Entries taken from a collection

==*==

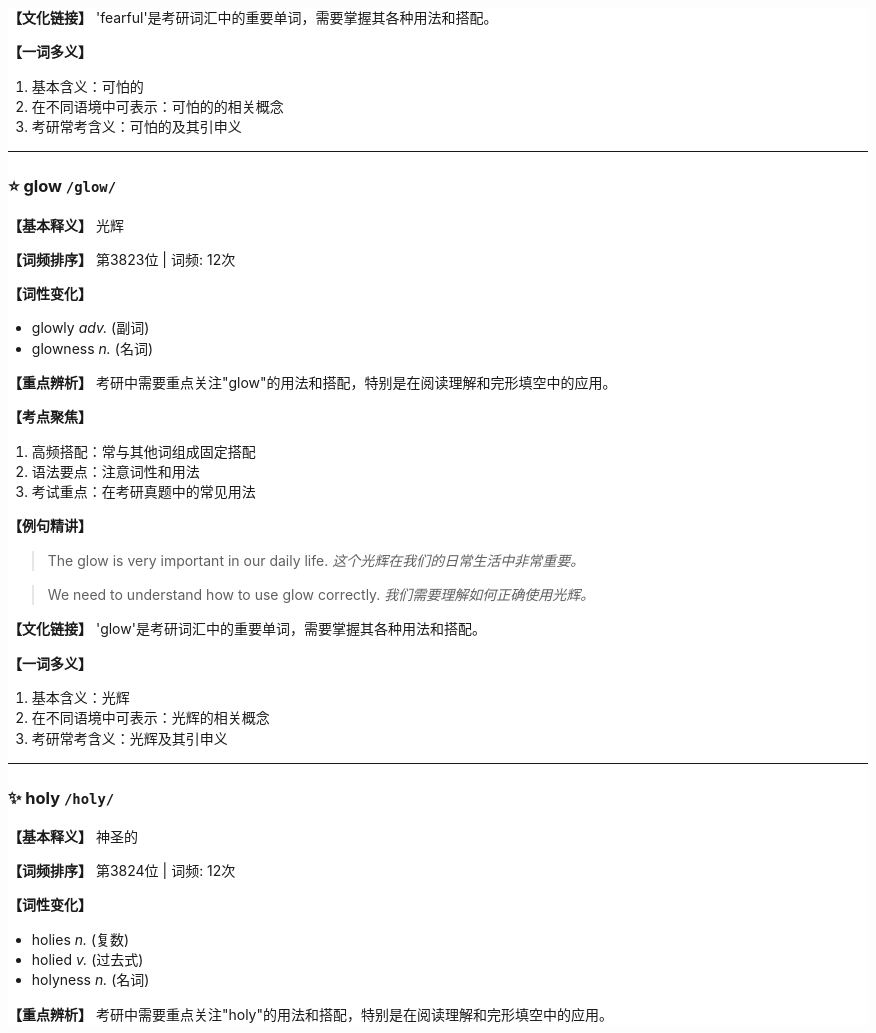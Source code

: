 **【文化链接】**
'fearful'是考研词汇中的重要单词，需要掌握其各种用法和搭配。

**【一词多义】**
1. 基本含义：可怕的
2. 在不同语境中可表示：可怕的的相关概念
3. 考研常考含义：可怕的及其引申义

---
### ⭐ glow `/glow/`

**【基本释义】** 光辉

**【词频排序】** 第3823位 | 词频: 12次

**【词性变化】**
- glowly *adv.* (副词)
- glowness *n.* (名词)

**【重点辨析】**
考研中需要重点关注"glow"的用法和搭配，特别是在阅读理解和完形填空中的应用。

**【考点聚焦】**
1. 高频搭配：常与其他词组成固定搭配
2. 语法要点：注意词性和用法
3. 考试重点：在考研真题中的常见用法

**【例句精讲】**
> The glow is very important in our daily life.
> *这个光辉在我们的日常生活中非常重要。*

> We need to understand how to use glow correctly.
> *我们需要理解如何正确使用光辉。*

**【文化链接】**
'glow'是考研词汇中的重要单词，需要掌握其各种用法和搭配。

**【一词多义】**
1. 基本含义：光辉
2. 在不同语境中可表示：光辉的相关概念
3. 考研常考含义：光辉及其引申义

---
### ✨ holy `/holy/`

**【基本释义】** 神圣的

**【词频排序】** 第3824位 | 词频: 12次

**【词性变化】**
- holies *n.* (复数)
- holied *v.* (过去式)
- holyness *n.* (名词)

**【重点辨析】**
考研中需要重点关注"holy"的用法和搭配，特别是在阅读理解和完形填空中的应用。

==*==

## Task details
Leaving the pictures out, reproduce the entries above exactly.

## Output below
Source code

: **【文化链接】**
'fearful'是考研词汇中的重要单词，需要掌握其各种用法和搭配。

**【一词多义】**
1. 基本含义：可怕的
2. 在不同语境中可表示：可怕的的相关概念
3. 考研常考含义：可怕的及其引申义

---
### ⭐ glow `/glow/`

**【基本释义】** 光辉

**【词频排序】** 第3823位 | 词频: 12次

**【词性变化】**
- glowly *adv.* (副词)
- glowness *n.* (名词)

**【重点辨析】**
考研中需要重点关注"glow"的用法和搭配，特别是在阅读理解和完形填空中的应用。

**【考点聚焦】**
1. 高频搭配：常与其他词组成固定搭配
2. 语法要点：注意词性和用法
3. 考试重点：在考研真题中的常见用法

**【例句精讲】**
> The glow is very important in our daily life.
> *这个光辉在我们的日常生活中非常重要。*

> We need to understand how to use glow correctly.
> *我们需要理解如何正确使用光辉。*

**【文化链接】**
'glow'是考研词汇中的重要单词，需要掌握其各种用法和搭配。

**【一词多义】**
1. 基本含义：光辉
2. 在不同语境中可表示：光辉的相关概念
3. 考研常考含义：光辉及其引申义

---
### ✨ holy `/holy/`

**【基本释义】** 神圣的

**【词频排序】** 第3824位 | 词频: 12次

**【词性变化】**
- holies *n.* (复数)
- holied *v.* (过去式)
- holyness *n.* (名词)

**【重点辨析】**
考研中需要重点关注"holy"的用法和搭配，特别是在阅读理解和完形填空中的应用。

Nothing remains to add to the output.